Depois de uma cirurgia de sete horas fiquei quase um mês internado com dores terríveis e muitos parafusos por todo o corpo.
Tive que reaprender a andar e, depois, por um longo tempo, a me libertar da morfina, a única medicação capaz de aliviar o meu calvário.
Nas muitas madrugadas de delírios febris convivi com vultos que iam e vinham sem sentido pelos corredores assépticos do hospital.
Essa procissão de desencarnados vigiava meu leito e me esperava para junto seguir.
De lá para cá, durante esses seis anos, dediquei um outro olhar para a vida.
Entendi o sentido de que num átimo tudo se acaba e que temos que usar todo o tempo para qualificar nossa existência.

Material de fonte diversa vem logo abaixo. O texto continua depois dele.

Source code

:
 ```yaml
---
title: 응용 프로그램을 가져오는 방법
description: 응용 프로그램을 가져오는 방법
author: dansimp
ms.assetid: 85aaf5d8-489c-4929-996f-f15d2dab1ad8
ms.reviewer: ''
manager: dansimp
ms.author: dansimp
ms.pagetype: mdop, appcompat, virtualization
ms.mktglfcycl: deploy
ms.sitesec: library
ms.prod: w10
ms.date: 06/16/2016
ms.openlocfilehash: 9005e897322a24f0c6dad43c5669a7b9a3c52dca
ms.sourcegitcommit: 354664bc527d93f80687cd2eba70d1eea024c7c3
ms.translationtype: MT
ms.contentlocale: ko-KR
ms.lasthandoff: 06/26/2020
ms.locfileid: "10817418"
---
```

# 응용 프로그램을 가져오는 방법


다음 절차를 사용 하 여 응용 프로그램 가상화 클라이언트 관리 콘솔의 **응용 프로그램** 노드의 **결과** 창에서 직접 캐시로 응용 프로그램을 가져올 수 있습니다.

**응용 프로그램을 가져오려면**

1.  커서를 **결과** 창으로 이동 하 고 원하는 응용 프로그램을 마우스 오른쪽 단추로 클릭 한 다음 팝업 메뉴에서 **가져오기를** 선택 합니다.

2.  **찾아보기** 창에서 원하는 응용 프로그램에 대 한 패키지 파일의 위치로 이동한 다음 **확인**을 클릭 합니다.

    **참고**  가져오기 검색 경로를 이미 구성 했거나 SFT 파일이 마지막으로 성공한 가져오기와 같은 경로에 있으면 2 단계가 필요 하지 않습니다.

Nos cercar das gentilezas possíveis, dos prazeres do corpo sim, mas muito mais da elevação da alma e do espírito que nos habita.
Ainda guardamos em nosso interior a inocência da infância, a paixão da juventude e a plenitude do amor.
Temos que promover esses reencontros.
E é na maturidade e depois de um episódio de sobrevivência e redescobrimento que nos reinventamos com o mais nobre dos sentimentos.
A compaixão.
Hoje, uma data especial, a forma de agradecer a amizade e a estima que recebo de meus amigos e amigas já no terceiro ato da minha existência é essa.
Uma confissão amorosa.
E a espera diária do fim do anoitecer, não importando onde estejamos.
Mesmo na solidão de um quarto de hotel, a centenas de quilômetros dos que tanto amo, sei que serei surpreendido com um alvorecer radiante e que minha memória afetiva trará o coral mavioso dos passarinhos da Serra do Mar que guiaram os anjos para me resgatar.
E por onde eu andar, mesmo entre luzes e sombras, curvado e com tantas sequelas físicas e meu inventário de perdas, o amor me acompanhará sempre.
Feliz Aniversário Zé Maria
Grande Zé Maria, por quem tenho sincera admiração. Ele não se lembra de mim, mas eu não me esqueço dele. Não me esqueço do Zé, diretor da Polícia, e me orgulho do Zé, poeta.
que belo depoimento, sensível mesmo, bem escrito… Sr José Maria o sr é um belo de um escritor
Belíssimo depoimento/rememoração, meu bom Zé Maria. Deus não iria tirá-lo de nós antes da hora. Havia ainda muito por fazer, como as deliciosas crônicas que você escreve. Como dizia o saudoso Rubem Alves, a vida é uma sonata que, para realizar a sua beleza, tem de ser tocada até o fim. A sua ainda está inacabada. Grande abraço.
Agradeço ao padrinho Zé Beto e aos amgos que tanto me incentivam nas garatujas, Célio, Parreiras Maringás e o Rasko.
Estar neste espaço e ser lido é um privilégio.
Abcs a todos
José Maria
Grande José Maria, sua plenitude de vida completou seis anos. Que venham tantos outros e muito mais!
O respeito e admiração que sempre tivemos por você e a certeza do conhecimento que é peculiar a tua pessoa só temos que agradecer as forças divina por este milagre. Grande abraço.
Parabéns pela nova vida.
Sabes transmitir realidades pela via das palavras.